An open cubical tank of 2 m side is filled with water. If the tank is rotated with an acceleration such that half of the water spills out, then the acceleration is equal to A. $$\frac{{\text{g}}}{3}$$ B. $$\frac{{\text{g}}}{2}$$ C. $$\frac{{2{\text{g}}}}{3}$$ D. $${\text{g}}$$

$$ rac{{ ext{g}}}{3}$$
$$ rac{{ ext{g}}}{2}$$
$$ rac{{2{ ext{g}}}}{3}$$
$${ ext{g}}$$

The correct answer is $\boxed{\frac{{\text{g}}}{3}}$.

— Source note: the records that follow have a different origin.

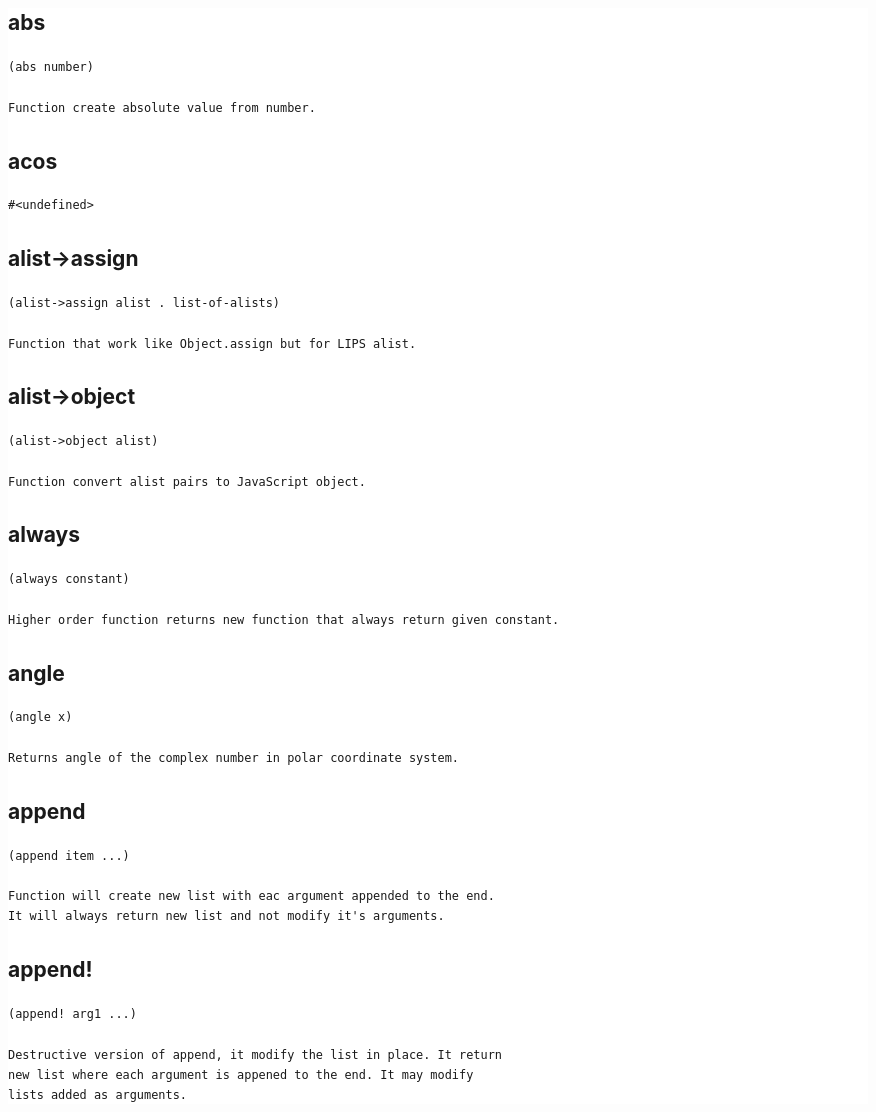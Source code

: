 ## abs
```
(abs number)

Function create absolute value from number.
```

## acos
```
#<undefined>
```

## alist->assign
```
(alist->assign alist . list-of-alists)

Function that work like Object.assign but for LIPS alist.
```

## alist->object
```
(alist->object alist)

Function convert alist pairs to JavaScript object.
```

## always
```
(always constant)

Higher order function returns new function that always return given constant.
```

## angle
```
(angle x)

Returns angle of the complex number in polar coordinate system.
```

## append
```
(append item ...)

Function will create new list with eac argument appended to the end.
It will always return new list and not modify it's arguments.
```

## append!
```
(append! arg1 ...)

Destructive version of append, it modify the list in place. It return
new list where each argument is appened to the end. It may modify
lists added as arguments.
```
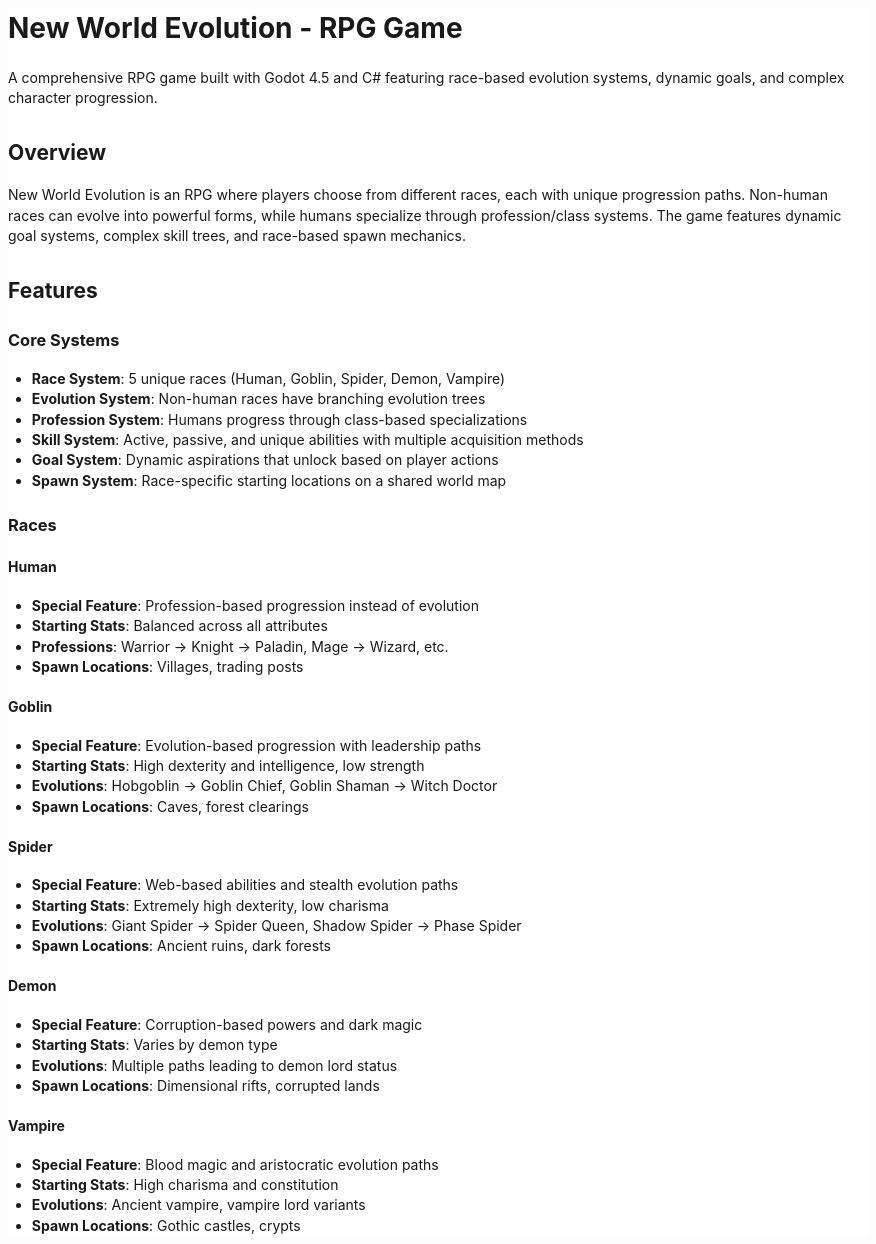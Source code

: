 # New World Evolution - RPG Game

A comprehensive RPG game built with Godot 4.5 and C# featuring race-based evolution systems, dynamic goals, and complex character progression.

## Overview

New World Evolution is an RPG where players choose from different races, each with unique progression paths. Non-human races can evolve into powerful forms, while humans specialize through profession/class systems. The game features dynamic goal systems, complex skill trees, and race-based spawn mechanics.

## Features

### Core Systems
- **Race System**: 5 unique races (Human, Goblin, Spider, Demon, Vampire)
- **Evolution System**: Non-human races have branching evolution trees
- **Profession System**: Humans progress through class-based specializations
- **Skill System**: Active, passive, and unique abilities with multiple acquisition methods
- **Goal System**: Dynamic aspirations that unlock based on player actions
- **Spawn System**: Race-specific starting locations on a shared world map

### Races

#### Human
- **Special Feature**: Profession-based progression instead of evolution
- **Starting Stats**: Balanced across all attributes
- **Professions**: Warrior → Knight → Paladin, Mage → Wizard, etc.
- **Spawn Locations**: Villages, trading posts

#### Goblin
- **Special Feature**: Evolution-based progression with leadership paths
- **Starting Stats**: High dexterity and intelligence, low strength
- **Evolutions**: Hobgoblin → Goblin Chief, Goblin Shaman → Witch Doctor
- **Spawn Locations**: Caves, forest clearings

#### Spider
- **Special Feature**: Web-based abilities and stealth evolution paths
- **Starting Stats**: Extremely high dexterity, low charisma
- **Evolutions**: Giant Spider → Spider Queen, Shadow Spider → Phase Spider
- **Spawn Locations**: Ancient ruins, dark forests

#### Demon
- **Special Feature**: Corruption-based powers and dark magic
- **Starting Stats**: Varies by demon type
- **Evolutions**: Multiple paths leading to demon lord status
- **Spawn Locations**: Dimensional rifts, corrupted lands

#### Vampire
- **Special Feature**: Blood magic and aristocratic evolution paths
- **Starting Stats**: High charisma and constitution
- **Evolutions**: Ancient vampire, vampire lord variants
- **Spawn Locations**: Gothic castles, crypts
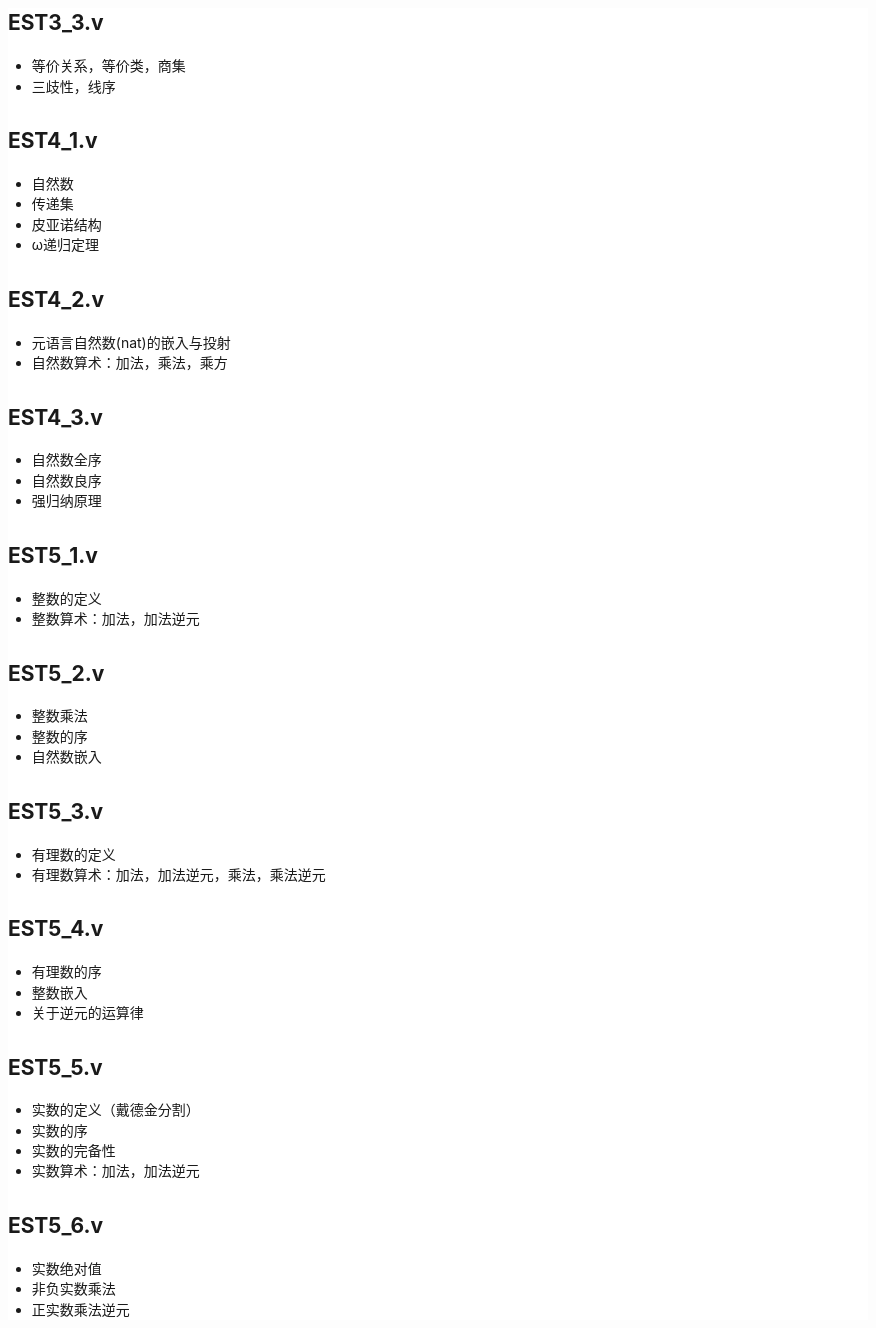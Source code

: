 ## EST3_3.v
- 等价关系，等价类，商集
- 三歧性，线序

## EST4_1.v
- 自然数
- 传递集
- 皮亚诺结构
- ω递归定理

## EST4_2.v
- 元语言自然数(nat)的嵌入与投射
- 自然数算术：加法，乘法，乘方

## EST4_3.v
- 自然数全序
- 自然数良序
- 强归纳原理

## EST5_1.v
- 整数的定义
- 整数算术：加法，加法逆元

## EST5_2.v
- 整数乘法
- 整数的序
- 自然数嵌入

## EST5_3.v
- 有理数的定义
- 有理数算术：加法，加法逆元，乘法，乘法逆元

## EST5_4.v
- 有理数的序
- 整数嵌入
- 关于逆元的运算律

## EST5_5.v
- 实数的定义（戴德金分割）
- 实数的序
- 实数的完备性
- 实数算术：加法，加法逆元

## EST5_6.v
- 实数绝对值
- 非负实数乘法
- 正实数乘法逆元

The centripetal acceleration of the water at the edge of the tank is $\frac{v^2}{r}$, where $v$ is the tangential velocity of the water and $r$ is the radius of the tank. The tangential velocity of the water is equal to the product of the angular velocity of the tank, $\omega$, and the radius of the tank. The angular velocity of the tank is equal to the acceleration of the tank, $a$, divided by the radius of the tank. Therefore, the centripetal acceleration of the water is equal to $\frac{a^2r}{r^2} = a$.

The water will spill out of the tank when the centripetal acceleration of the water is greater than the acceleration due to gravity, $g$. Therefore, the acceleration of the tank must be greater than or equal to $\frac{g}{r}$.

The radius of the tank is $2\text{ m}$, so the acceleration of the tank must be greater than or equal to $\frac{g}{2\text{ m}} = \frac{{\text{g}}}{2}$.

The options are:

  • $\boxed{\frac{{\text{g}}}{3}}$: This is the acceleration of the tank when half of the water spills out.
  • $\frac{{\text{g}}}{2}$: This is the acceleration of the tank when all of the water spills out.
  • $\frac{{2{\text{g}}}}{3}$: This is the acceleration of the tank when the water at the edge of the tank is at the point of spilling out.
  • ${\text{g}}$: This is the acceleration due to gravity.

Therefore, the correct answer is $\boxed{\frac{{\text{g}}}{3}}$.